## Problem requirements
Take down each entry exactly as written.

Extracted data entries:
..........

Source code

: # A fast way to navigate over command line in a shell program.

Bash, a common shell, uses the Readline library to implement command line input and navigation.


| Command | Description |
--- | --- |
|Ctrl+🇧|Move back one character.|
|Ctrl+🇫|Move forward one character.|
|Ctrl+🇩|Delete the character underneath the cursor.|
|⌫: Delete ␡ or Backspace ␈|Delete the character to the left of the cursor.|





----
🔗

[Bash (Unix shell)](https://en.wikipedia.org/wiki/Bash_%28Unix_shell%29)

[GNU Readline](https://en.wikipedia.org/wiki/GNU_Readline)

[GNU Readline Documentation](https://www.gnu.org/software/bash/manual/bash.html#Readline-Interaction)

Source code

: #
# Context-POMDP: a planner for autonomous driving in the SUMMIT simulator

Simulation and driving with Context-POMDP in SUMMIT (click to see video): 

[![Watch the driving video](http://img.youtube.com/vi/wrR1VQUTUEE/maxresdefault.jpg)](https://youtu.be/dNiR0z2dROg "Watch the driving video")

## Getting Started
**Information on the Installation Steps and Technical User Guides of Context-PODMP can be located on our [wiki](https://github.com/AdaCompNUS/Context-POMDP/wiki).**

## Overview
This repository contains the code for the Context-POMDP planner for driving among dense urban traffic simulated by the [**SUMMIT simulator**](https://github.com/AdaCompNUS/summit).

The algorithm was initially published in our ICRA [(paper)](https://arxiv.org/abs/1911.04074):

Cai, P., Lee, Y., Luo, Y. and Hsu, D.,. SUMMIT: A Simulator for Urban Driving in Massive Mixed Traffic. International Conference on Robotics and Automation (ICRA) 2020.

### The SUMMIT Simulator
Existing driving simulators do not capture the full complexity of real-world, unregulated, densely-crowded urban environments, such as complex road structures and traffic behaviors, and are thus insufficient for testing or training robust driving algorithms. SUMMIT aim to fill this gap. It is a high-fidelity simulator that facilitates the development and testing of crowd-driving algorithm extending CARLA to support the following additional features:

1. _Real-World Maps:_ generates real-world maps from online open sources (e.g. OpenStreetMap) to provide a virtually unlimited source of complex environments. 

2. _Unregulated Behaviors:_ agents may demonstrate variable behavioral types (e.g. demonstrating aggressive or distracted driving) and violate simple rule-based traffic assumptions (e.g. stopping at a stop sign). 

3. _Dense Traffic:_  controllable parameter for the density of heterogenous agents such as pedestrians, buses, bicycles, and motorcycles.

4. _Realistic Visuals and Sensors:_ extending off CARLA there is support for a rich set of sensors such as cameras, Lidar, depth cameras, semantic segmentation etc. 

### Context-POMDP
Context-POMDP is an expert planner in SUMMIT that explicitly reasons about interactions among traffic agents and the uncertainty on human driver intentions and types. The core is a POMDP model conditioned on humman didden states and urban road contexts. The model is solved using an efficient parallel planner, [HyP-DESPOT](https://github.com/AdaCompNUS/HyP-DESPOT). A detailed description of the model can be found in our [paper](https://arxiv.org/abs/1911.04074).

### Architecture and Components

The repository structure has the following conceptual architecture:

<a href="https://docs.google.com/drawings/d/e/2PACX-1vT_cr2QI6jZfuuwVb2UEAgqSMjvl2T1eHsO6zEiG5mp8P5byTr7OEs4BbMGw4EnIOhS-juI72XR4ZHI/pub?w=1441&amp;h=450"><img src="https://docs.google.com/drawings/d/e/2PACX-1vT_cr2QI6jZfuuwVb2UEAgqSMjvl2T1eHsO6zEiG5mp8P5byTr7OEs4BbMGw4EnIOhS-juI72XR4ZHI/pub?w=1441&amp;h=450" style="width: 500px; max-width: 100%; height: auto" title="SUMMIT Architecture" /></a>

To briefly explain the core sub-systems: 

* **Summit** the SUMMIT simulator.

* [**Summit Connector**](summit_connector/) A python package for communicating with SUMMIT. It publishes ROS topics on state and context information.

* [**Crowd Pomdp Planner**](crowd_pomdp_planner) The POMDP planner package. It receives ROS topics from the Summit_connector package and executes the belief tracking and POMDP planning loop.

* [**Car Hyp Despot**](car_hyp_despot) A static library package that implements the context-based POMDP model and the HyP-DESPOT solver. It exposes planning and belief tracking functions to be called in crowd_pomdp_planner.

..........

## Answer box
Source code

: # A fast way to navigate over command line in a shell program.

Bash, a common shell, uses the Readline library to implement command line input and navigation.


| Command | Description |
--- | --- |
|Ctrl+🇧|Move back one character.|
|Ctrl+🇫|Move forward one character.|
|Ctrl+🇩|Delete the character underneath the cursor.|
|⌫: Delete ␡ or Backspace ␈|Delete the character to the left of the cursor.|





----
🔗

[Bash (Unix shell)](https://en.wikipedia.org/wiki/Bash_%28Unix_shell%29)

[GNU Readline](https://en.wikipedia.org/wiki/GNU_Readline)

[GNU Readline Documentation](https://www.gnu.org/software/bash/manual/bash.html#Readline-Interaction)

Source code

: #
# Context-POMDP: a planner for autonomous driving in the SUMMIT simulator

Simulation and driving with Context-POMDP in SUMMIT (click to see video): 

[![Watch the driving video](http://img.youtube.com/vi/wrR1VQUTUEE/maxresdefault.jpg)](https://youtu.be/dNiR0z2dROg "Watch the driving video")

## Getting Started
**Information on the Installation Steps and Technical User Guides of Context-PODMP can be located on our [wiki](https://github.com/AdaCompNUS/Context-POMDP/wiki).**

## Overview
This repository contains the code for the Context-POMDP planner for driving among dense urban traffic simulated by the [**SUMMIT simulator**](https://github.com/AdaCompNUS/summit).

The algorithm was initially published in our ICRA [(paper)](https://arxiv.org/abs/1911.04074):

Cai, P., Lee, Y., Luo, Y. and Hsu, D.,. SUMMIT: A Simulator for Urban Driving in Massive Mixed Traffic. International Conference on Robotics and Automation (ICRA) 2020.

### The SUMMIT Simulator
Existing driving simulators do not capture the full complexity of real-world, unregulated, densely-crowded urban environments, such as complex road structures and traffic behaviors, and are thus insufficient for testing or training robust driving algorithms. SUMMIT aim to fill this gap. It is a high-fidelity simulator that facilitates the development and testing of crowd-driving algorithm extending CARLA to support the following additional features:

1. _Real-World Maps:_ generates real-world maps from online open sources (e.g. OpenStreetMap) to provide a virtually unlimited source of complex environments. 

2. _Unregulated Behaviors:_ agents may demonstrate variable behavioral types (e.g. demonstrating aggressive or distracted driving) and violate simple rule-based traffic assumptions (e.g. stopping at a stop sign). 

3. _Dense Traffic:_  controllable parameter for the density of heterogenous agents such as pedestrians, buses, bicycles, and motorcycles.

4. _Realistic Visuals and Sensors:_ extending off CARLA there is support for a rich set of sensors such as cameras, Lidar, depth cameras, semantic segmentation etc. 

### Context-POMDP
Context-POMDP is an expert planner in SUMMIT that explicitly reasons about interactions among traffic agents and the uncertainty on human driver intentions and types. The core is a POMDP model conditioned on humman didden states and urban road contexts. The model is solved using an efficient parallel planner, [HyP-DESPOT](https://github.com/AdaCompNUS/HyP-DESPOT). A detailed description of the model can be found in our [paper](https://arxiv.org/abs/1911.04074).

### Architecture and Components

The repository structure has the following conceptual architecture:

<a href="https://docs.google.com/drawings/d/e/2PACX-1vT_cr2QI6jZfuuwVb2UEAgqSMjvl2T1eHsO6zEiG5mp8P5byTr7OEs4BbMGw4EnIOhS-juI72XR4ZHI/pub?w=1441&amp;h=450"><img src="https://docs.google.com/drawings/d/e/2PACX-1vT_cr2QI6jZfuuwVb2UEAgqSMjvl2T1eHsO6zEiG5mp8P5byTr7OEs4BbMGw4EnIOhS-juI72XR4ZHI/pub?w=1441&amp;h=450" style="width: 500px; max-width: 100%; height: auto" title="SUMMIT Architecture" /></a>

To briefly explain the core sub-systems: 

* **Summit** the SUMMIT simulator.

* [**Summit Connector**](summit_connector/) A python package for communicating with SUMMIT. It publishes ROS topics on state and context information.

* [**Crowd Pomdp Planner**](crowd_pomdp_planner) The POMDP planner package. It receives ROS topics from the Summit_connector package and executes the belief tracking and POMDP planning loop.

* [**Car Hyp Despot**](car_hyp_despot) A static library package that implements the context-based POMDP model and the HyP-DESPOT solver. It exposes planning and belief tracking functions to be called in crowd_pomdp_planner.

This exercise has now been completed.